*SUPPLIED DATA*.
--------------------
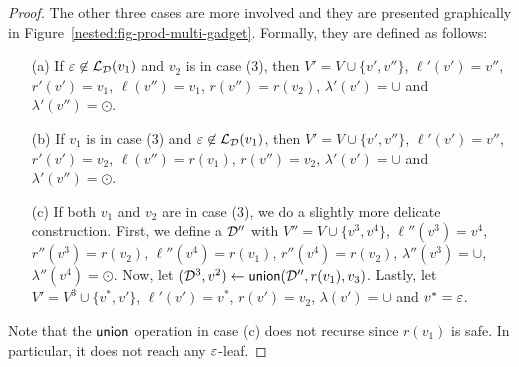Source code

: \begin{proof}


The other three cases are more involved and they are presented graphically in Figure~\ref{nested:fig-prod-multi-gadget}. 
Formally, they are defined as follows:
\begin{itemize}
	\item[(a)] If $\varepsilon\not\in\mathcal{L}_{\mathcal{D}}(v_1)$ and $v_2$ is in case (3), then $V' = V\cup\{v',v''\}$, $\ell'(v') = v''$, $r'(v') = v_1$, $\ell(v'') = v_1$,  $r(v'') = r(v_2)$, $\lambda'(v') = \cup$ and $\lambda'(v'') = \odot$. 
	\item[(b)] If $v_1$ is in case (3) and $\varepsilon\not\in\mathcal{L}_{\mathcal{D}}(v_1)$, then $V' = V\cup\{v',v''\}$,  $\ell'(v') = v''$, $r'(v') = v_2$, $\ell(v'') = r(v_1)$,  $r(v'') = v_2$, $\lambda'(v') = \cup$ and $\lambda'(v'') = \odot$. 
	\item[(c)] If both $v_1$ and $v_2$ are in case (3), we do a slightly more delicate construction. 
	First, we define a $\mathcal{D}''$ with $V'' = V\cup\{v^{3},v^{4}\}$, $\ell''(v^3) = v^4$, $r''(v^3) = r(v_2)$, $\ell''(v^4) = r(v_1)$, $r''(v^4) = r(v_2)$, $\lambda''(v^3) = \cup$, $\lambda''(v^4) = \odot$.
	Now, let $(\mathcal{D}^3, v^2) \gets \mathsf{union}(\mathcal{D}'', r(v_1), v_3)$.
	Lastly, let $V' = V^3 \cup \{v^{*}, v'\}$, $\ell'(v') = v^*$, $r(v') = v_2$, $\lambda(v') = \cup$ and $v^* = \varepsilon$.
\end{itemize}
Note that the $\mathsf{union}$ operation in case (c) does not recurse since $r(v_1)$ is safe. In particular, it does not reach any $\varepsilon$-leaf.


\end{proof}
--------------------
*WHAT TO PRODUCE*.
Make a list of all lines in the data that contain "then".

*OUTPUT OF THE TASK*.
	\item[(a)] If $\varepsilon\not\in\mathcal{L}_{\mathcal{D}}(v_1)$ and $v_2$ is in case (3), then $V' = V\cup\{v',v''\}$, $\ell'(v') = v''$, $r'(v') = v_1$, $\ell(v'') = v_1$,  $r(v'') = r(v_2)$, $\lambda'(v') = \cup$ and $\lambda'(v'') = \odot$. 
	\item[(b)] If $v_1$ is in case (3) and $\varepsilon\not\in\mathcal{L}_{\mathcal{D}}(v_1)$, then $V' = V\cup\{v',v''\}$,  $\ell'(v') = v''$, $r'(v') = v_2$, $\ell(v'') = r(v_1)$,  $r(v'') = v_2$, $\lambda'(v') = \cup$ and $\lambda'(v'') = \odot$. 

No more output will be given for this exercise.